São Paulo, segunda-feira, 22 de março de 2004

Texto Anterior | Próximo Texto | Índice

folhateen explica

Virada eleitoral pode modificar rumo da luta contra o terrorismo

Mentira sobre atentado derrota o governo da Espanha

JOÃO BATISTA NATALI
DA REPORTAGEM LOCAL

A Espanha é um país que costuma dar boas lições ao mundo. Deu novamente algumas na semana passada.
A história é relativamente simples. O governo do premiê José María Aznar mentiu. Disse que os terroristas bascos eram os responsáveis pelo atentado nos trens de Madri que matou 201 pessoas no último dia 11 de março.
Mas os atentados foram, em verdade, perpetrados por um grupo de marroquinos ligado à Al Qaeda e ao terrorismo islâmico.
Os espanhóis sabiam como punir o governo pela mentira. No domingo seguinte, haveria eleições legislativas. Como a Espanha é uma monarquia parlamentarista, o partido que fizesse a maioria passaria a governar o país.
O Partido Popular, de Aznar, era o favorito, segundo todas as pesquisas. Se tivesse dado certo, o novo premiê seria Mariano Rajoy, do PP, que é de centro-direita.
Mas deu tudo errado. No sábado, por volta das 20h, o Ministério do Interior precisou dizer que estavam presos cinco suspeitos ligados ao islamismo radical.
Horas depois, às 9h de domingo, os espanhóis começaram a votar.

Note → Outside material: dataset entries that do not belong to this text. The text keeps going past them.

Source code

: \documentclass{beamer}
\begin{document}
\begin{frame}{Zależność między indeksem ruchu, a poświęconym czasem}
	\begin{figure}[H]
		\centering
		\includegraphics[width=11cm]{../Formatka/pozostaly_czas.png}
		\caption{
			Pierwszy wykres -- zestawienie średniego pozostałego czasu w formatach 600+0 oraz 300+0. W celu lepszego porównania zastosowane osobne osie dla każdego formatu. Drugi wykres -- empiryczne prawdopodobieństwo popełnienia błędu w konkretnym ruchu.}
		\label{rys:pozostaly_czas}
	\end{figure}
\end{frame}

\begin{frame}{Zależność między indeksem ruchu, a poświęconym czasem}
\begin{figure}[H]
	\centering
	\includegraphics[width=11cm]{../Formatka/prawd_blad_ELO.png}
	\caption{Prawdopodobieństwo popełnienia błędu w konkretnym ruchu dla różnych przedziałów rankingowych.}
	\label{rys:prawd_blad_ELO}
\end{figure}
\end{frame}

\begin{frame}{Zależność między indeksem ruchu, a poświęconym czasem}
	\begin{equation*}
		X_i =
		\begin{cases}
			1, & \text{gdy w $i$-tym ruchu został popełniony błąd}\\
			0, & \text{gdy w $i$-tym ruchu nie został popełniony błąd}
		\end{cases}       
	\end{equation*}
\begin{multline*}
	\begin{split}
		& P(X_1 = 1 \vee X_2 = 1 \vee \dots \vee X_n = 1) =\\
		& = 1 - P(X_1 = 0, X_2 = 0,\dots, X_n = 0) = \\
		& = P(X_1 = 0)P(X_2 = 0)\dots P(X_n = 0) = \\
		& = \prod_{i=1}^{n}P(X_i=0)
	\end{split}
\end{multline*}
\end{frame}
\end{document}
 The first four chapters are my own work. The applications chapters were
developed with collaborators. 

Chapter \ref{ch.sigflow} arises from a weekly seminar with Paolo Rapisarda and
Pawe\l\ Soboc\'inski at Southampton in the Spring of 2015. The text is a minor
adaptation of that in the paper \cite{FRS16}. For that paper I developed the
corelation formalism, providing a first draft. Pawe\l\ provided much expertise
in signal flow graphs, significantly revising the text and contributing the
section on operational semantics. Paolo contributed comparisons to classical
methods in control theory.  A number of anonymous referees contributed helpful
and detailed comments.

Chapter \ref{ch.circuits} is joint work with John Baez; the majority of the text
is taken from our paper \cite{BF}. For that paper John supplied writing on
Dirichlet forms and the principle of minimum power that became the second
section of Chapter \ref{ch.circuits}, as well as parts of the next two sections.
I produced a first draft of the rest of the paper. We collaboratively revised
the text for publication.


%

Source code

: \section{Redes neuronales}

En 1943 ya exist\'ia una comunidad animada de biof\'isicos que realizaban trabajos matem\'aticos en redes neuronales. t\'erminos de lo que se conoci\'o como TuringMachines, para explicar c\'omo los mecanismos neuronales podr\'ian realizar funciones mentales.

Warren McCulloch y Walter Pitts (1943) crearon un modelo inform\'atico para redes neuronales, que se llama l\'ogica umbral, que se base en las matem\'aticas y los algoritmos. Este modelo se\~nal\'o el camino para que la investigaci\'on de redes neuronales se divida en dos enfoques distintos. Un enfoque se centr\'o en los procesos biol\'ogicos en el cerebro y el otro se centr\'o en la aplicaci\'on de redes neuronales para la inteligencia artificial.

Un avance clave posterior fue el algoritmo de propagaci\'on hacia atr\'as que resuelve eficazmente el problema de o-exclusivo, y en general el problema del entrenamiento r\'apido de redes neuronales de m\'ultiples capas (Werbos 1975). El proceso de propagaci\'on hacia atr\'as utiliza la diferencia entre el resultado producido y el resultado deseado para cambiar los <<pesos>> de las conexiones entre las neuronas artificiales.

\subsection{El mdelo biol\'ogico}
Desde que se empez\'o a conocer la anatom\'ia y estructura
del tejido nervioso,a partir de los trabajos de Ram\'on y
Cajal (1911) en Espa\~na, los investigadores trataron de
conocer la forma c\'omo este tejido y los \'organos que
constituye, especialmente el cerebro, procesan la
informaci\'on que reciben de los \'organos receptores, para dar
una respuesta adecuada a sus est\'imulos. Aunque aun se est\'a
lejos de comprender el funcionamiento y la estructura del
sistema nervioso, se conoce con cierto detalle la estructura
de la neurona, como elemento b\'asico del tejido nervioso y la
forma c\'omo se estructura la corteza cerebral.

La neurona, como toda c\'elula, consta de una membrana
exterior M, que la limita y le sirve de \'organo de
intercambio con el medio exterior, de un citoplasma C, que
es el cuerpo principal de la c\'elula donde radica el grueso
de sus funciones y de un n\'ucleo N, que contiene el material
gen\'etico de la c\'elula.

Derrotaram o PP, que perdeu 35 deputados em relação à legislativa de 2000. A eleição foi ganha pelo PSOE (Partido Socialista Operário Espanhol), que elegeu 39 deputados a mais que há quatro anos, e o novo premiê será o dirigente desse partido, José Luis Rodríguez Zapatero.
O PSOE é hoje um partido social-democrata. Não quer mais a revolução socialista que pregava ao ser criado, em 1879. Foi o mais forte partido espanhol durante a República (1931-1939), sobretudo em seus quatro últimos anos, marcados pela Guerra Civil, na qual ele e a esquerda foram derrotados. Saiu da clandestinidade em 1977 e governou, com o premiê Felipe González (1982-1996).
A moral da história não é apenas eleitoral e nem essencialmente espanhola. Aznar aderiu, no ano passado, à idéia de George W. Bush de invadir o Iraque para neutralizar os arsenais químicos e bacteriológicos que poderiam cair em mãos de terroristas.
Acontece que esses arsenais não foram encontrados. E, ainda por cima, a presença militar dos EUA no Iraque acirrou as tensões no mundo islâmico, o que indiretamente favoreceu a causa do terrorismo.
Aznar não quis discutir o Iraque durante a campanha eleitoral. Ele e seu partido foram, no fundo, as primeiras vítimas ocidentais da guerra de Bush. O próprio Bush, com eleições presidenciais neste ano, e seus aliados -Tony Blair, no Reino Unido, ou Silvio Berlusconi, na Itália- têm, a partir de agora, motivos de sobra para se preocupar.


Texto Anterior: Game On: O lado obscuro (e pra lá de charmoso) da força
Próximo Texto: Estante: Velhos e bons poemas de amor
Índice



Copyright Empresa Folha da Manhã S/A. Todos os direitos reservados. É proibida a reprodução do conteúdo desta página em qualquer meio de comunicação, eletrônico ou impresso, sem autorização escrita da Folhapress.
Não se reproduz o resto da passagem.